Taraknath Das: Revolutionary Scholar and Indian Independence Leader

Taraknath Das: Champion of Freedom and Internationalist Scholar

Taraknath Das was an extraordinary figure in the Indian independence movement and an internationalist scholar whose life spanned continents and ideologies. Born on June 15, 1884, in Majupara, West Bengal, Das emerged from humble beginnings to become a pioneering immigrant in North America and a distinguished professor at Columbia University.

His journey from a lower-middle-class family to an influential revolutionary and academic is a testament to his unyielding spirit and dedication to the cause of freedom and justice.

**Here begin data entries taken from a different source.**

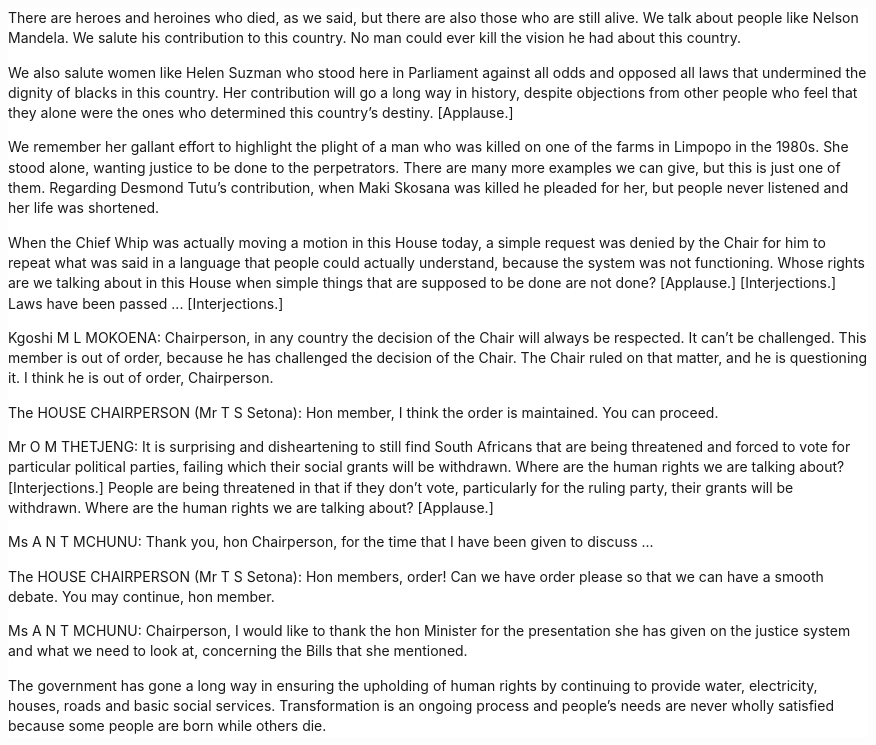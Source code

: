 There are heroes and heroines who died, as we said, but there are also
those who are still alive. We talk about people like Nelson Mandela. We
salute his contribution to this country. No man could ever kill the vision
he had about this country.

We also salute women like Helen Suzman who stood here in Parliament against
all odds and opposed all laws that undermined the dignity of blacks in this
country. Her contribution will go a long way in history, despite objections
from other people who feel that they alone were the ones who determined
this country’s destiny. [Applause.]

We remember her gallant effort to highlight the plight of a man who was
killed on one of the farms in Limpopo in the 1980s. She stood alone,
wanting justice to be done to the perpetrators. There are many more
examples we can give, but this is just one of them. Regarding Desmond
Tutu’s contribution, when Maki Skosana was killed he pleaded for her, but
people never listened and her life was shortened.

When the Chief Whip was actually moving a motion in this House today, a
simple request was denied by the Chair for him to repeat what was said in a
language that people could actually understand, because the system was not
functioning. Whose rights are we talking about in this House when simple
things that are supposed to be done are not done? [Applause.]
[Interjections.] Laws have been passed ... [Interjections.]

Kgoshi M L MOKOENA: Chairperson, in any country the decision of the Chair
will always be respected. It can’t be challenged. This member is out of
order, because he has challenged the decision of the Chair. The Chair ruled
on that matter, and he is questioning it. I think he is out of order,
Chairperson.

The HOUSE CHAIRPERSON (Mr T S Setona): Hon member, I think the order is
maintained. You can proceed.

Mr O M THETJENG: It is surprising and disheartening to still find South
Africans that are being threatened and forced to vote for particular
political parties, failing which their social grants will be withdrawn.
Where are the human rights we are talking about? [Interjections.] People
are being threatened in that if they don’t vote, particularly for the
ruling party, their grants will be withdrawn. Where are the human rights we
are talking about? [Applause.]

Ms A N T MCHUNU: Thank you, hon Chairperson, for the time that I have been
given to discuss ...

The HOUSE CHAIRPERSON (Mr T S Setona): Hon members, order! Can we have
order please so that we can have a smooth debate. You may continue, hon
member.

Ms A N T MCHUNU: Chairperson, I would like to thank the hon Minister for
the presentation she has given on the justice system and what we need to
look at, concerning the Bills that she mentioned.

The government has gone a long way in ensuring the upholding of human
rights by continuing to provide water, electricity, houses, roads and basic
social services. Transformation is an ongoing process and people’s needs
are never wholly satisfied because some people are born while others die.
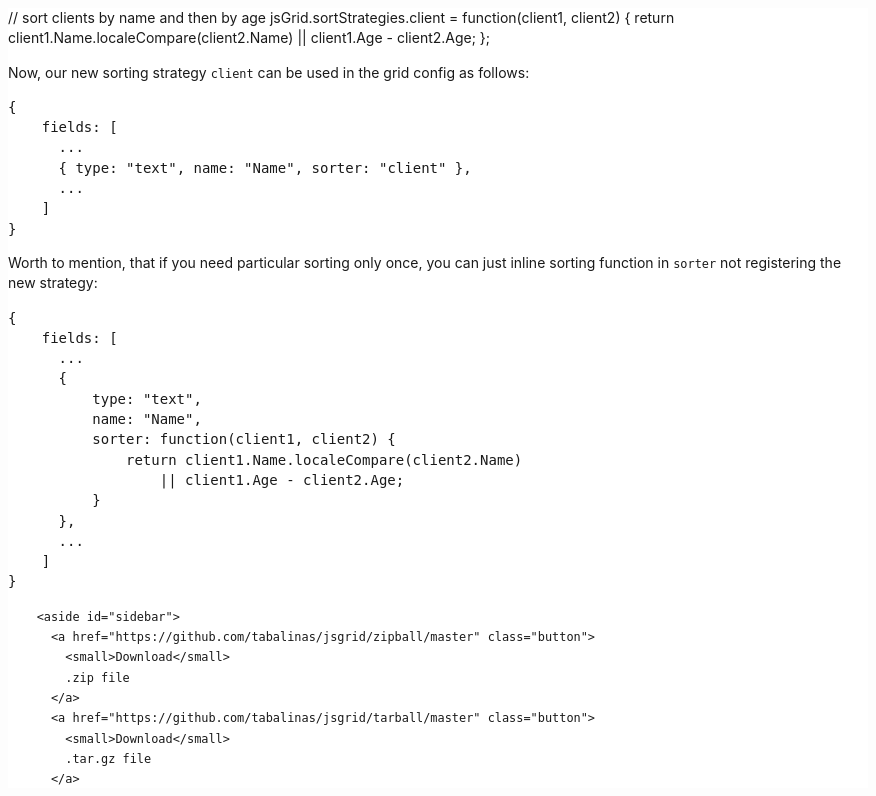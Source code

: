 <span class="pl-c">// sort clients by name and then by age</span>
<span class="pl-s3">jsGrid.sortStrategies</span>.<span class="pl-en">client</span> <span class="pl-k">=</span> <span class="pl-st">function</span>(<span class="pl-vpf">client1</span>, <span class="pl-vpf">client2</span>) {
    <span class="pl-k">return</span> client1.Name.localeCompare(client2.Name) 
        <span class="pl-k">||</span> client1.Age <span class="pl-k">-</span> client2.Age;
};
</pre></div>

<p>Now, our new sorting strategy <code>client</code> can be used in the grid config as follows:</p>

<div class="highlight highlight-javascript"><pre>
{
    fields<span class="pl-k">:</span> [
      ...
      { type<span class="pl-k">:</span> <span class="pl-s1"><span class="pl-pds">"</span>text<span class="pl-pds">"</span></span>, name<span class="pl-k">:</span> <span class="pl-s1"><span class="pl-pds">"</span>Name<span class="pl-pds">"</span></span>, sorter<span class="pl-k">:</span> <span class="pl-s1"><span class="pl-pds">"</span>client<span class="pl-pds">"</span></span> },
      ...
    ]
}
</pre></div>

<p>Worth to mention, that if you need particular sorting only once, you can just inline sorting function in <code>sorter</code> not registering the new strategy:</p>

<div class="highlight highlight-javascript"><pre>
{
    fields<span class="pl-k">:</span> [
      ...
      { 
          type<span class="pl-k">:</span> <span class="pl-s1"><span class="pl-pds">"</span>text<span class="pl-pds">"</span></span>, 
          name<span class="pl-k">:</span> <span class="pl-s1"><span class="pl-pds">"</span>Name<span class="pl-pds">"</span></span>, 
          <span class="pl-en">sorter</span>: <span class="pl-st">function</span>(<span class="pl-vpf">client1</span>, <span class="pl-vpf">client2</span>) {
              <span class="pl-k">return</span> client1.Name.localeCompare(client2.Name) 
                  <span class="pl-k">||</span> client1.Age <span class="pl-k">-</span> client2.Age;
          } 
      },
      ...
    ]
}
</pre></div>
        </section>

        <aside id="sidebar">
          <a href="https://github.com/tabalinas/jsgrid/zipball/master" class="button">
            <small>Download</small>
            .zip file
          </a>
          <a href="https://github.com/tabalinas/jsgrid/tarball/master" class="button">
            <small>Download</small>
            .tar.gz file
          </a>
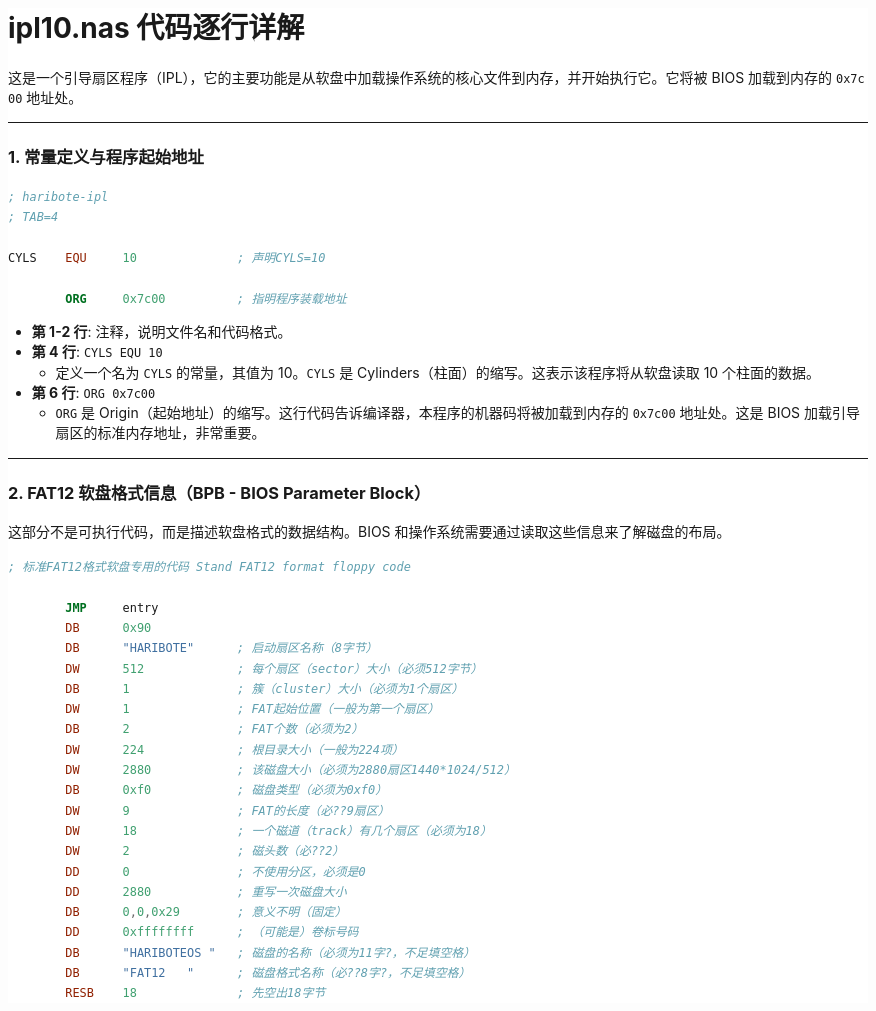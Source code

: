 # ipl10.nas 代码逐行详解

这是一个引导扇区程序（IPL），它的主要功能是从软盘中加载操作系统的核心文件到内存，并开始执行它。它将被 BIOS 加载到内存的 `0x7c00` 地址处。

---

### 1. 常量定义与程序起始地址

```nasm
; haribote-ipl
; TAB=4

CYLS	EQU		10				; 声明CYLS=10

		ORG		0x7c00			; 指明程序装载地址
```

*   **第 1-2 行**: 注释，说明文件名和代码格式。
*   **第 4 行**: `CYLS EQU 10`
    *   定义一个名为 `CYLS` 的常量，其值为 10。`CYLS` 是 Cylinders（柱面）的缩写。这表示该程序将从软盘读取 10 个柱面的数据。
*   **第 6 行**: `ORG 0x7c00`
    *   `ORG` 是 Origin（起始地址）的缩写。这行代码告诉编译器，本程序的机器码将被加载到内存的 `0x7c00` 地址处。这是 BIOS 加载引导扇区的标准内存地址，非常重要。

---

### 2. FAT12 软盘格式信息（BPB - BIOS Parameter Block）

这部分不是可执行代码，而是描述软盘格式的数据结构。BIOS 和操作系统需要通过读取这些信息来了解磁盘的布局。

```nasm
; 标准FAT12格式软盘专用的代码 Stand FAT12 format floppy code

		JMP		entry
		DB		0x90
		DB		"HARIBOTE"		; 启动扇区名称（8字节）
		DW		512				; 每个扇区（sector）大小（必须512字节）
		DB		1				; 簇（cluster）大小（必须为1个扇区）
		DW		1				; FAT起始位置（一般为第一个扇区）
		DB		2				; FAT个数（必须为2）
		DW		224				; 根目录大小（一般为224项）
		DW		2880			; 该磁盘大小（必须为2880扇区1440*1024/512）
		DB		0xf0			; 磁盘类型（必须为0xf0）
		DW		9				; FAT的长度（必??9扇区）
		DW		18				; 一个磁道（track）有几个扇区（必须为18）
		DW		2				; 磁头数（必??2）
		DD		0				; 不使用分区，必须是0
		DD		2880			; 重写一次磁盘大小
		DB		0,0,0x29		; 意义不明（固定）
		DD		0xffffffff		; （可能是）卷标号码
		DB		"HARIBOTEOS "	; 磁盘的名称（必须为11字?，不足填空格）
		DB		"FAT12   "		; 磁盘格式名称（必??8字?，不足填空格）
		RESB	18				; 先空出18字节
```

Taraknath Das: Early Life and Patriotic Awakening

Born to Kalimohan Das, a clerk at the Central Telegraph Office in Calcutta, Taraknath exhibited remarkable intellectual prowess from an early age. Encouraged by his headmaster, he participated in an essay contest on patriotism at sixteen, catching the attention of Barrister P. Mitter, founder of the Anushilan Samiti.

This marked the beginning of his secret involvement in the Indian independence movement. After excelling in his Entrance Examination in 1901, he pursued higher education at the General Assembly’s Institution (now Scottish Church College) in Calcutta, with unwavering support from his elder sister, Girija.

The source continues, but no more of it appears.